Source: Editorial: Regulations will not shore up unloved Zimdollar – NewsDay Zimbabwe December 11, 2019
“IF you destroy a free market you create a black market. If you make 10 000 regulations you destroy all respect for the law.” – Winston Churchill
The above observation made by the late former British Prime Minister is quite apt given Zimbabwe’s current dire economic situation characterised by a thriving black market in everything from hard cash to critical commodities such as fuel. And government’s continued attempts to control the black market through even more regulations is set to further complicate an already entangled situation.
What largely boggles the mind is that government is now making concerted efforts, through the promulgation of more regulations, to stop citizens from trading in the US dollar when it is deeply involved in US dollar trade. Only on Tuesday government announced that it will be charging US$318 to all Zimbabweans in the diaspora needing passports. Also, as we speak, all citizens importing vehicles are paying duty in foreign currency. And, if we recall, not so long ago there were other sectors such as mining which were allowed to pay their electricity bills in foreign currency, highlighting government’s gross policy inconsistencies. Is it now a case of do as I say and not as I do? In practice, it will not work, government should simply walk the talk and transact in the local currency in all its businesses.
Otherwise it will be quite interesting to see how government will go about implementing the regulations that intend to criminalise re-dollarisation, which is fast taking root in the troubled economy. Re-dollarisation is happening just about six months after the banning of foreign currencies in all domestic transactions. Government tells us that it wants to throw its citizens in jail for transacting in foreign currencies to force them to accept the Zimbabwe dollar which is currently being mauled by inflation.
You can take a horse to the river, but you cannot make it drink, so goes a very old adage.

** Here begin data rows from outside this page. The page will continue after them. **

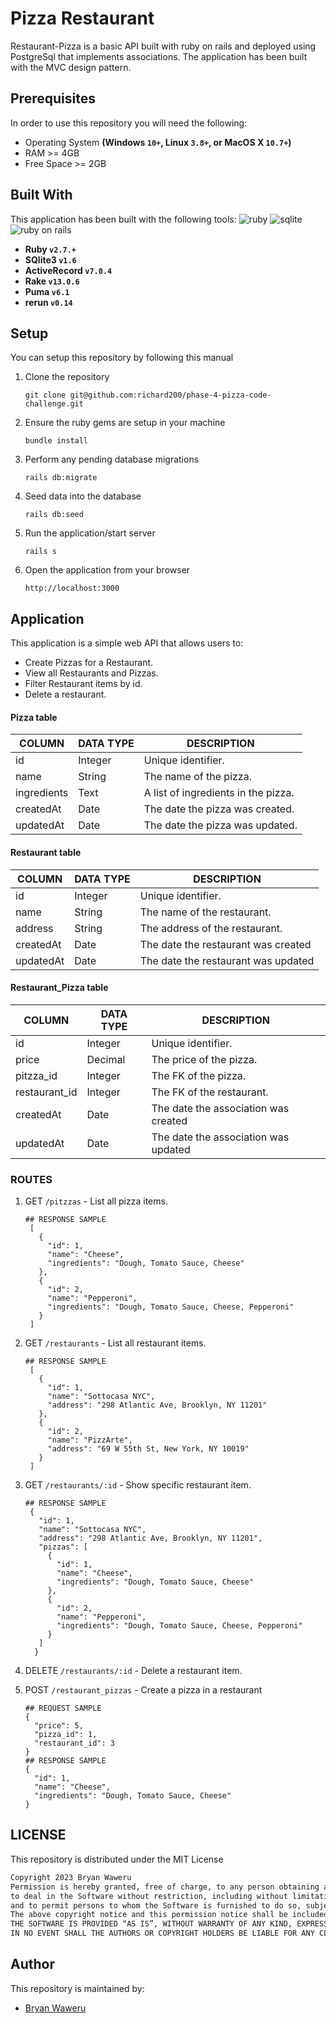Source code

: # Pizza Restaurant
Restaurant-Pizza is a basic API built with ruby on rails and deployed using PostgreSql that implements associations.
The application has been built with the MVC design pattern.
## Prerequisites
In order to use this repository you will need the following:
- Operating System **(Windows `10+`, Linux `3.8+`, or MacOS X `10.7+`)**
- RAM >= 4GB
- Free Space >= 2GB
## Built With
This application has been built with the following tools:
![ruby](https://img.shields.io/badge/Ruby-CC342D?style=for-the-badge&logo=ruby&logoColor=white)
![sqlite](https://img.shields.io/badge/SQLite-07405E?style=for-the-badge&logo=sqlite&logoColor=white)
![ruby on rails](https://img.shields.io/badge/Ruby_on_Rails-CC0000?style=for-the-badge&logo=ruby-on-rails&logoColor=white)
- **Ruby `v2.7.+`**
- **SQlite3 `v1.6`**
- **ActiveRecord `v7.0.4`**
- **Rake `v13.0.6`**
- **Puma `v6.1`**
- **rerun `v0.14`**
## Setup
You can setup this repository by following this manual
1. Clone the repository
    ```{shell}
   git clone git@github.com:richard200/phase-4-pizza-code-challenge.git
   ```
2. Ensure the ruby gems are setup in your machine
    ```{shell}
   bundle install
   ```
3. Perform any pending database migrations
   ```{shell}
   rails db:migrate
   ```
4. Seed data into the database
   ```{shell}
   rails db:seed
   ```
5. Run the application/start server
    ```{shell}
    rails s
    ```
5. Open the application from your browser
    ```
   http://localhost:3000
   ```
## Application
This application is a simple web API that allows users to:
- Create Pizzas for a Restaurant.
- View all Restaurants and Pizzas.
- Filter Restaurant items by id.
- Delete a restaurant.
#### Pizza table
| COLUMN      | DATA TYPE                                       | DESCRIPTION                         |
|-------------|-------------------------------------------------|-------------------------------------|
| id          | Integer                                         | Unique identifier.                  |
| name        | String                                          | The name of the pizza.              |
| ingredients | Text                                            | A list of ingredients in the pizza. |
| createdAt   | Date                                            | The date the pizza was created.     |
| updatedAt   | Date                                            | The date the pizza was updated.     |

#### Restaurant table
| COLUMN      | DATA TYPE                                       | DESCRIPTION                         |
|-------------|-------------------------------------------------|-------------------------------------|
| id          | Integer                                         | Unique identifier.                  |
| name        | String                                          | The name of the restaurant.         |
| address     | String                                          | The address of the restaurant.      |
| createdAt   | Date                                            | The date the restaurant was created |
| updatedAt   | Date                                            | The date the restaurant was updated |

#### Restaurant_Pizza table
| COLUMN        | DATA TYPE                                       | DESCRIPTION                         |
|-------------  |-------------------------------------------------|-------------------------------------|
| id            | Integer                                         | Unique identifier.                  |
| price         | Decimal                                         | The price of the pizza.             |
| pitzza_id      | Integer                                        | The FK of the pizza.                |
| restaurant_id | Integer                                         | The FK of the restaurant.           |
| createdAt     | Date                                            | The date the association was created|
| updatedAt     | Date                                            | The date the association was updated|


### ROUTES
1. GET `/pitzzas` - List all pizza items.
   ```{json}
   ## RESPONSE SAMPLE
    [
      {
        "id": 1,
        "name": "Cheese",
        "ingredients": "Dough, Tomato Sauce, Cheese"
      },
      {
        "id": 2,
        "name": "Pepperoni",
        "ingredients": "Dough, Tomato Sauce, Cheese, Pepperoni"
      }
    ]
   ```

2. GET `/restaurants` - List all restaurant items.
   ```{json}
   ## RESPONSE SAMPLE
    [
      {
        "id": 1,
        "name": "Sottocasa NYC",
        "address": "298 Atlantic Ave, Brooklyn, NY 11201"
      },
      {
        "id": 2,
        "name": "PizzArte",
        "address": "69 W 55th St, New York, NY 10019"
      }
    ]
   ```

3. GET `/restaurants/:id` - Show specific restaurant item.
   ```{json}
   ## RESPONSE SAMPLE
    {
      "id": 1,
      "name": "Sottocasa NYC",
      "address": "298 Atlantic Ave, Brooklyn, NY 11201",
      "pizzas": [
        {
          "id": 1,
          "name": "Cheese",
          "ingredients": "Dough, Tomato Sauce, Cheese"
        },
        {
          "id": 2,
          "name": "Pepperoni",
          "ingredients": "Dough, Tomato Sauce, Cheese, Pepperoni"
        }
      ]
     }
   ```
4. DELETE `/restaurants/:id` - Delete a restaurant item.

5. POST `/restaurant_pizzas` - Create a pizza in a restaurant
    ```{json}
    ## REQUEST SAMPLE
    {
      "price": 5,
      "pizza_id": 1,
      "restaurant_id": 3
    }
    ## RESPONSE SAMPLE
    {
      "id": 1,
      "name": "Cheese",
      "ingredients": "Dough, Tomato Sauce, Cheese"
    }
    ```
## LICENSE
This repository is distributed under the MIT License
```markdown
Copyright 2023 Bryan Waweru
Permission is hereby granted, free of charge, to any person obtaining a copy of this software and associated documentation files (the “Software”),
to deal in the Software without restriction, including without limitation the rights to use, copy, modify, merge, publish, distribute, sublicense, and/or sell copies of the Software,
and to permit persons to whom the Software is furnished to do so, subject to the following conditions:
The above copyright notice and this permission notice shall be included in all copies or substantial portions of the Software.
THE SOFTWARE IS PROVIDED “AS IS”, WITHOUT WARRANTY OF ANY KIND, EXPRESS OR IMPLIED, INCLUDING BUT NOT LIMITED TO THE WARRANTIES OF MERCHANTABILITY, FITNESS FOR A PARTICULAR PURPOSE AND NONINFRINGEMENT.
IN NO EVENT SHALL THE AUTHORS OR COPYRIGHT HOLDERS BE LIABLE FOR ANY CLAIM, DAMAGES OR OTHER LIABILITY, WHETHER IN AN ACTION OF CONTRACT, TORT OR OTHERWISE, ARISING FROM, OUT OF OR IN CONNECTION WITH THE SOFTWARE OR THE USE OR OTHER DEALINGS IN THE SOFTWARE.
```
## Author
This repository is maintained by:
- [Bryan Waweru](https://github.com/Bwaweru12345)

And besides, as some economists have rightly pointed out, is it not strange for government to expect citizens to accept and love a local currency which is a scarce commodity, with the available little losing value almost daily? Holding a gun on citizens’ heads will not strengthen the Zimbabwe dollar. It will, in fact, precipitate its demise because there is little to zero goodwill carrying it.
The death of the Zimdollar some 10 years ago came after a painful experience whose relief came via dollarisation, so it was imprudent for monetary authorities to reckon that they would just de-dollarise overnight. And it is even more injudicious for the monetary authorities to think that they will force de-dollarisation through the barrel of a gun when there is nothing to support the continued existence of the Zimdollar in terms of increased local production and healthy foreign currency reserves created by increased exports.
The present administration can craft 10 000 regulations and many more, but as long as all the fundamentals are not right to help strengthen the local dollar, the whole exercise will just be a waste of time and energy.